HOW TO COMPLETE THIS TASK:
In the entries below, find the lines that contain the word "计算机组成" and copy them.

SUPPLIED DATA:
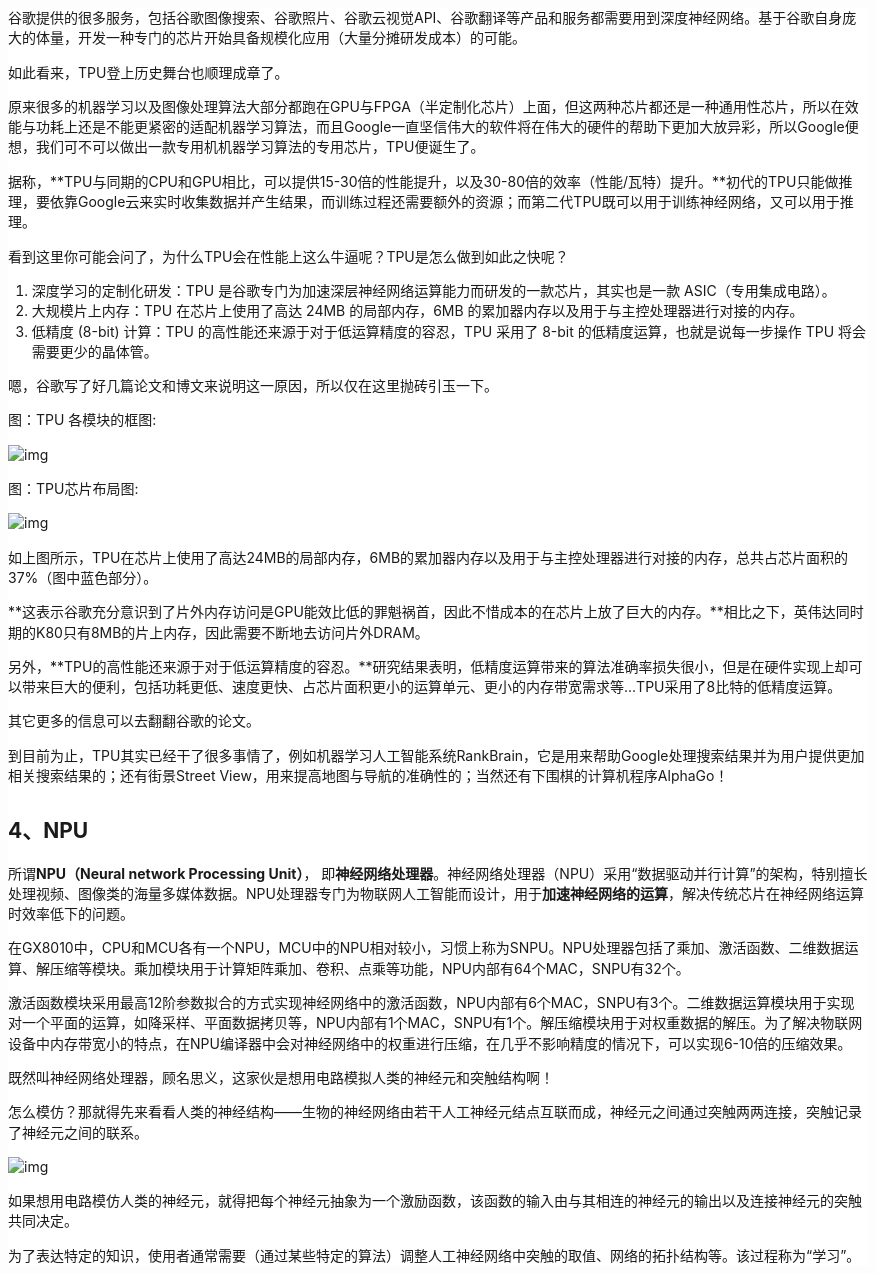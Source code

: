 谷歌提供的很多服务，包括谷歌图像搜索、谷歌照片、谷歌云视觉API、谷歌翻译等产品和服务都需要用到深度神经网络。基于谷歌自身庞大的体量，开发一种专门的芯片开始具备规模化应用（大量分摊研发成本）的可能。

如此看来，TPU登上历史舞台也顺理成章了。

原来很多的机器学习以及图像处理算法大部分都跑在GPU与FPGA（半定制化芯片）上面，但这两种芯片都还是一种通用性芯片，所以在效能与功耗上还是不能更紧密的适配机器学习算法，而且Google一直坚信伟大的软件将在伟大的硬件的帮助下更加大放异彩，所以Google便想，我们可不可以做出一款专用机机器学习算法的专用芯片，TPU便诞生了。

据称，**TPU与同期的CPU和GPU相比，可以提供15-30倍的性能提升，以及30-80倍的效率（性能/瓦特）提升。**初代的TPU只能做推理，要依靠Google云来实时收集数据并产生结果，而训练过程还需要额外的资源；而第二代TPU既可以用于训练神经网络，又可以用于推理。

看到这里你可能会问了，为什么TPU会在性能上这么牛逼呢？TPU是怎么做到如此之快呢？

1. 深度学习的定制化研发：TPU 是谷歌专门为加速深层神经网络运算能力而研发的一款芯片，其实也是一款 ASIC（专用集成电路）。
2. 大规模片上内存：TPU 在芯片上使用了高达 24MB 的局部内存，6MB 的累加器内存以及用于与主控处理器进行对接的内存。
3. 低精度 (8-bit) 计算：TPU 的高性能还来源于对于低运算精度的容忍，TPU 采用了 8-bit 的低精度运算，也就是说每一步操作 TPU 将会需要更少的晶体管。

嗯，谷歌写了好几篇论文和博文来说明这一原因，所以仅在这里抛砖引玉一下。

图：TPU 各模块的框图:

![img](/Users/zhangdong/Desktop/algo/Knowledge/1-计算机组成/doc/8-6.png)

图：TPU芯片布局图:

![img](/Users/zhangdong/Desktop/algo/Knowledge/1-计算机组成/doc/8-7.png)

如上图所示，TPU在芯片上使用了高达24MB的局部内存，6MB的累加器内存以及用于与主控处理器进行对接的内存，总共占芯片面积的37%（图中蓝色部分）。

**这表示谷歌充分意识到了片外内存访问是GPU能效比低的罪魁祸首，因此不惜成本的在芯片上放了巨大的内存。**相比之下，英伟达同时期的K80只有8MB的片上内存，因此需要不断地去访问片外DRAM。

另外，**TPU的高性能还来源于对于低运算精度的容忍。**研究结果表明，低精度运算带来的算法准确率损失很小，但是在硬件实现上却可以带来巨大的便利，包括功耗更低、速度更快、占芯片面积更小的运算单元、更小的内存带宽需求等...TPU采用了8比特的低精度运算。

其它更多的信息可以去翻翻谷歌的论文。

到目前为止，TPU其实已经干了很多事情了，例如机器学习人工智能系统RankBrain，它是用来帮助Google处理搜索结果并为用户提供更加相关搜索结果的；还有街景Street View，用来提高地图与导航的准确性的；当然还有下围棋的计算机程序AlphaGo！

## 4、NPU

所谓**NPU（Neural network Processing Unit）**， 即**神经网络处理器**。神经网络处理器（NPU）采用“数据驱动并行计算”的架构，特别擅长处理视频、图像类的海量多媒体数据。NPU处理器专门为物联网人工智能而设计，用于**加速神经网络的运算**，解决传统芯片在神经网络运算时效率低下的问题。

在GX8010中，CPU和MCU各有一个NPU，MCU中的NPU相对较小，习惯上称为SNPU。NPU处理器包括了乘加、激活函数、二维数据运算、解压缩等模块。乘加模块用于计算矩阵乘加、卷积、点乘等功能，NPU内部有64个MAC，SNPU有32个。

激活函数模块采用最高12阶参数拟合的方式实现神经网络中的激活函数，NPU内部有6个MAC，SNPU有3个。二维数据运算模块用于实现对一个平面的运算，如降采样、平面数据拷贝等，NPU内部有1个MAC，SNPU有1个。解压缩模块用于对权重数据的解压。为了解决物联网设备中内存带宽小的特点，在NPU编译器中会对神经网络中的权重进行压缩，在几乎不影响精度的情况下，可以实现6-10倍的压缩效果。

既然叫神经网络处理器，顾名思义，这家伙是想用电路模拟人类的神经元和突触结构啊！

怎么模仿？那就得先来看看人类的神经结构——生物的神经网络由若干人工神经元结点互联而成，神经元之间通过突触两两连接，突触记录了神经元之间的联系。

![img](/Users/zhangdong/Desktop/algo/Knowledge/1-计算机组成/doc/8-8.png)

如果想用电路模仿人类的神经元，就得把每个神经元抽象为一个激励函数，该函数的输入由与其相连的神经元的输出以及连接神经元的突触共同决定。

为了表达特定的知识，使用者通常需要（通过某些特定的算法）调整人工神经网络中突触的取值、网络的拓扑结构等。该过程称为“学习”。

EXERCISE OUTPUT:
![img](/Users/zhangdong/Desktop/algo/Knowledge/1-计算机组成/doc/8-6.png)
![img](/Users/zhangdong/Desktop/algo/Knowledge/1-计算机组成/doc/8-7.png)
![img](/Users/zhangdong/Desktop/algo/Knowledge/1-计算机组成/doc/8-8.png)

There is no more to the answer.